Cross elasticity of demand is the ratio of percentage change in quantity demanded of a product to percentage change in price of a related product. The important determinants of demand of commodity are the income of consumer, sales cost and prices of related goods etc. Cross Price Elasticity of Demand (XED) and its Determinants by Jason Welker This lesson introduces the concept of cross price elasticity of demand, or the responsiveness of consumers of one good to a change in the price of a related good.
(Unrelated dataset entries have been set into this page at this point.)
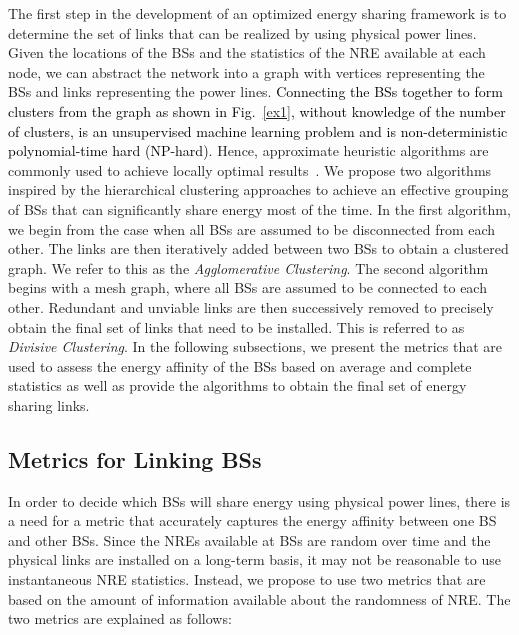 \documentclass[10pt, letter,twocolumn]{IEEEtran}
\begin{document}
The first step in the development of an optimized energy sharing framework is to determine the set of links that can be realized by using physical power lines. Given the locations of the BSs and the statistics of the NRE available at each node, we can abstract the network into a graph with vertices representing the BSs and links representing the power lines. \textcolor{black}{Connecting the BSs together to form clusters from the graph as shown in Fig.~\ref{ex1}, without knowledge of the number of clusters, is an unsupervised machine learning problem and is non-deterministic polynomial-time hard (NP-hard)}. Hence, approximate heuristic algorithms are commonly used to achieve locally optimal results~\cite{algorithms}. We propose two algorithms inspired by the hierarchical clustering approaches to achieve an effective grouping of BSs that can significantly share energy most of the time. In the first algorithm, we begin from the case when all BSs are assumed to be disconnected from each other. The links are then iteratively added between two BSs to obtain a clustered graph. We refer to this as the \emph{Agglomerative Clustering}. The second algorithm begins with a mesh graph, where all BSs are assumed to be connected to each other. Redundant and unviable links are then successively removed to precisely obtain the final set of links that need to be installed. This is referred to as \emph{Divisive Clustering}. In the following subsections, we present the metrics that are used to assess the energy affinity of the BSs based on average and complete statistics as well as provide the algorithms to obtain the final set of energy sharing links.

\vspace{-0.0cm}
\subsection{Metrics for Linking BSs}

In order to decide which BSs will share energy using physical power lines, there is a need for a metric that accurately captures the energy affinity between one BS and other BSs. Since the NREs available at BSs are random over time and the physical links are installed on a long-term basis, it may not be reasonable to use instantaneous NRE statistics. Instead, we propose to use two metrics that are based on the amount of information available about the randomness of NRE. The two metrics are explained as follows:
\end{document}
The cross elasticity of demand is an economic concept that measures the responsiveness in the quantity demanded of one good when the price for another good changes. The major determinant of cross-elasticity of demand is the closeness of the substitute or complement. An example might be games consoles and software games Determinants of Elasticity of Demand Definition: The Elasticity of Demand is a measure of sensitiveness of demand to the change in the price of the commodity. A high positive cross-price elasticity indicates that if the price of a certain good goes up, the demand for the other good goes up as well. Cross price elasticity of demand and its determinants Cross price elasticity of demand: measures the responsiveness of a demand for one good to a change in price of another good. The concept of cross elasticity of demand becomes useful in taking decision regarding the price of a commodity and its production. One of the determinants of demand for a good is the price of its related goods. The stronger the relationship between two products, the higher is the co-efficient of cross-price elasticity of demand When there is a strong complementary relationship, the cross elasticity will be highly negative. Movement along the curve for one good causing a shift in demand for another good Determinants of Elasticity of Demand Apart from the price, there are several other factors that influence the elasticity of demand.